Despite the new energy that has infused much of organized labor in the last half decade, the sad fact is that most union activism—at the bargaining table, the ballot box, and on the picket line—is designed to defend the status quo. Union efforts to preserve jobs and wage structures are the near universal subject of most major collective bargaining negotiations. Union contract settlements, even in an era of remarkably low inflation and unemployment, barely raise the living standards of those covered by their provisions; by the late 1990s the share of national income going to wages was at its lowest level in almost three decades. Meanwhile, company efforts to cut health-care costs and benefits generate more than two-thirds of all the strikes that do take place.34 This book is therefore predicated on the idea that a larger, more powerful, and more democratic trade-union movement is essential to any progressive resolution of the contemporary stalemate that structures social politics in the United States. As Progressive era labor partisans like Frank Walsh once asserted, the fate of American democracy is insolubly linked to the democratization of the world of work. Indeed, the political history of every industrial nation, from the early nineteenth century to the tail end of the twentieth, demonstrates the symbiosis between the growth of unions and the evolution of a democratic polity. A hundred years ago, reformers saw the unions as a counterweight to the overweening power of capital, while socialists saw them as the kernel of a new social order. In Euro-America both our fears and hopes have been tempered during the intervening decades: today, democratic theorists are apt to celebrate the pluralist democracy that arises out of a vibrant civil society, rather than the prospect of a collective commonwealth.

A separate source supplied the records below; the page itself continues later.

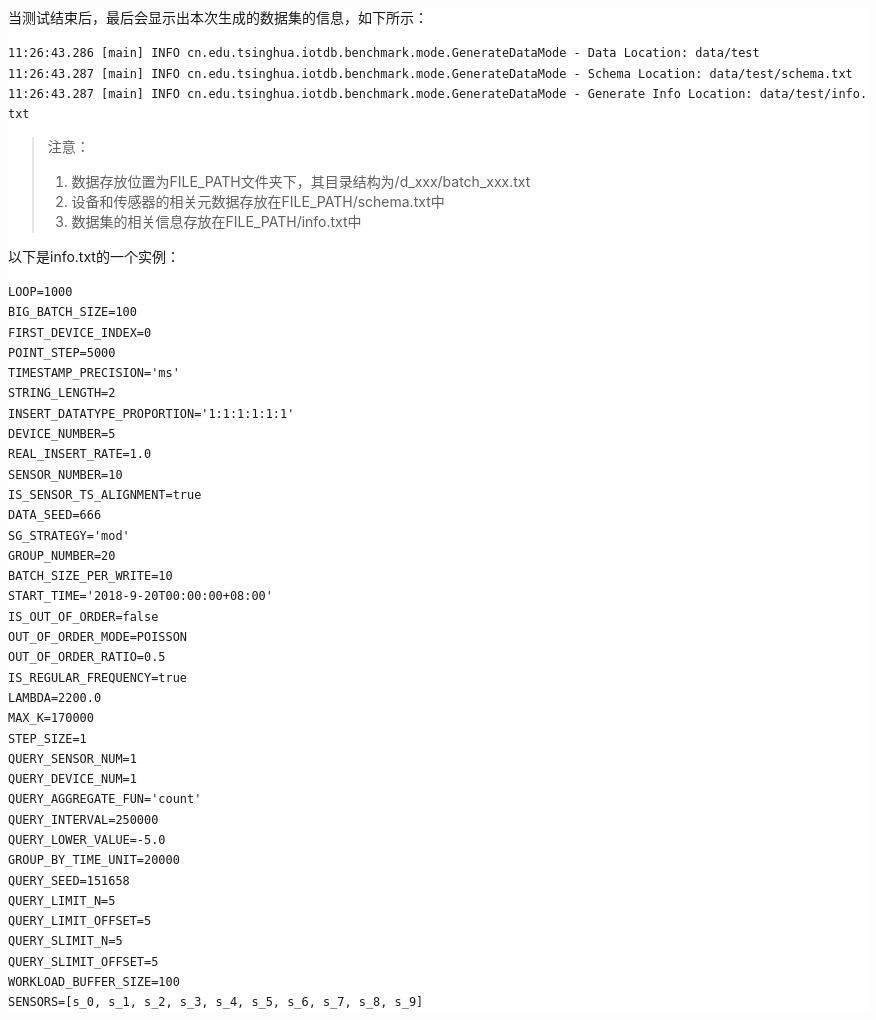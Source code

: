 当测试结束后，最后会显示出本次生成的数据集的信息，如下所示：

```
11:26:43.286 [main] INFO cn.edu.tsinghua.iotdb.benchmark.mode.GenerateDataMode - Data Location: data/test
11:26:43.287 [main] INFO cn.edu.tsinghua.iotdb.benchmark.mode.GenerateDataMode - Schema Location: data/test/schema.txt
11:26:43.287 [main] INFO cn.edu.tsinghua.iotdb.benchmark.mode.GenerateDataMode - Generate Info Location: data/test/info.txt
```

> 注意：
> 1. 数据存放位置为FILE_PATH文件夹下，其目录结构为/d_xxx/batch_xxx.txt
> 2. 设备和传感器的相关元数据存放在FILE_PATH/schema.txt中
> 3. 数据集的相关信息存放在FILE_PATH/info.txt中

以下是info.txt的一个实例：

```
LOOP=1000
BIG_BATCH_SIZE=100
FIRST_DEVICE_INDEX=0
POINT_STEP=5000
TIMESTAMP_PRECISION='ms'
STRING_LENGTH=2
INSERT_DATATYPE_PROPORTION='1:1:1:1:1:1'
DEVICE_NUMBER=5
REAL_INSERT_RATE=1.0
SENSOR_NUMBER=10
IS_SENSOR_TS_ALIGNMENT=true
DATA_SEED=666
SG_STRATEGY='mod'
GROUP_NUMBER=20
BATCH_SIZE_PER_WRITE=10
START_TIME='2018-9-20T00:00:00+08:00'
IS_OUT_OF_ORDER=false
OUT_OF_ORDER_MODE=POISSON
OUT_OF_ORDER_RATIO=0.5
IS_REGULAR_FREQUENCY=true
LAMBDA=2200.0
MAX_K=170000
STEP_SIZE=1
QUERY_SENSOR_NUM=1
QUERY_DEVICE_NUM=1
QUERY_AGGREGATE_FUN='count'
QUERY_INTERVAL=250000
QUERY_LOWER_VALUE=-5.0
GROUP_BY_TIME_UNIT=20000
QUERY_SEED=151658
QUERY_LIMIT_N=5
QUERY_LIMIT_OFFSET=5
QUERY_SLIMIT_N=5
QUERY_SLIMIT_OFFSET=5
WORKLOAD_BUFFER_SIZE=100
SENSORS=[s_0, s_1, s_2, s_3, s_4, s_5, s_6, s_7, s_8, s_9]
```

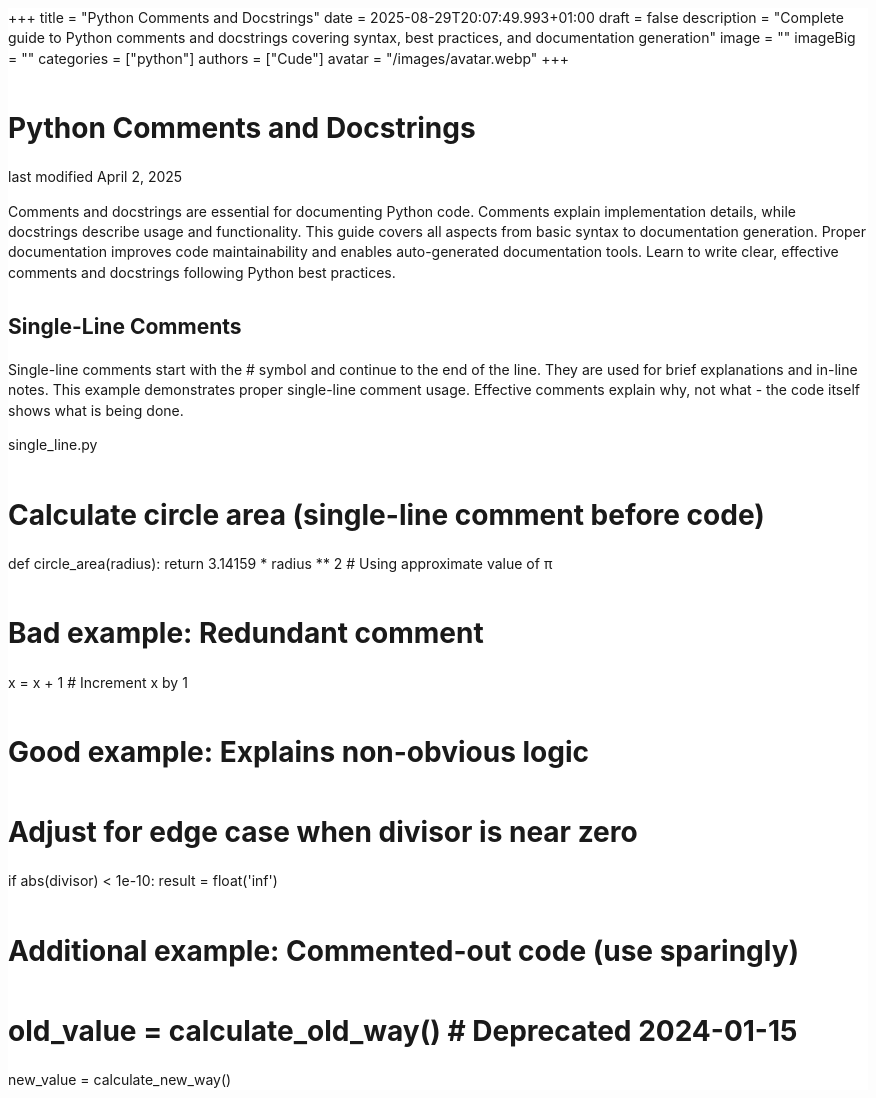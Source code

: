 +++
title = "Python Comments and Docstrings"
date = 2025-08-29T20:07:49.993+01:00
draft = false
description = "Complete guide to Python comments and docstrings covering syntax, best practices, and documentation generation"
image = ""
imageBig = ""
categories = ["python"]
authors = ["Cude"]
avatar = "/images/avatar.webp"
+++

# Python Comments and Docstrings

last modified April 2, 2025

Comments and docstrings are essential for documenting Python code. Comments 
explain implementation details, while docstrings describe usage and 
functionality. This guide covers all aspects from basic syntax to documentation 
generation. Proper documentation improves code maintainability and enables 
auto-generated documentation tools. Learn to write clear, effective comments 
and docstrings following Python best practices.

## Single-Line Comments

Single-line comments start with the # symbol and continue to the 
end of the line. They are used for brief explanations and in-line notes. This 
example demonstrates proper single-line comment usage. Effective comments 
explain why, not what - the code itself shows what is being done.

single_line.py
# Calculate circle area (single-line comment before code)
def circle_area(radius):
    return 3.14159 * radius ** 2  # Using approximate value of π

# Bad example: Redundant comment
x = x + 1  # Increment x by 1

# Good example: Explains non-obvious logic
# Adjust for edge case when divisor is near zero
if abs(divisor) &lt; 1e-10:
    result = float('inf')

# Additional example: Commented-out code (use sparingly)
# old_value = calculate_old_way()  # Deprecated 2024-01-15
new_value = calculate_new_way()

But even on this less imaginative terrain it is clear that the United States strays into dangerous territory when the republic allows for the virtual suppression of those institutions designed to represent directly the aspirations of the working population. Even in their shrunken state, trade unions are the most multiracial of all institutions and the most committed to the mobilization of those at the bottom of society. They remain the republic’s largest set of voluntary organizations. Unlike church, synagogue, and mosque—or the National Rifle Association and the Sierra Club—the unions have a multifaceted character that gives them the potential to function as far more than either a religious institution or an interest group. Organized labor is unique and transcendent, for the unions combine features inherent to an expansive social movement, an ideological formation, a political lobby effort, and an institution designed to micromanage the labor market, both inside the workplace and out.35 These chapters review several decades of labor history, largely in the years after the onset of the Great Depression when the legal and political structures were first put in place for the emergence of the modern union movement. The book pays particular attention to those ideological and social issues that gave resonance within the larger polity to the union idea, or rather to those particular features of Ameri-can trade unionism that most excited comment, hostility, and commitment. It is therefore not so much a narrative history as it is an examination of how trade unionism has waxed and waned in the nation’s political and moral imagination, both among its devoted partisans and its intransigent foes.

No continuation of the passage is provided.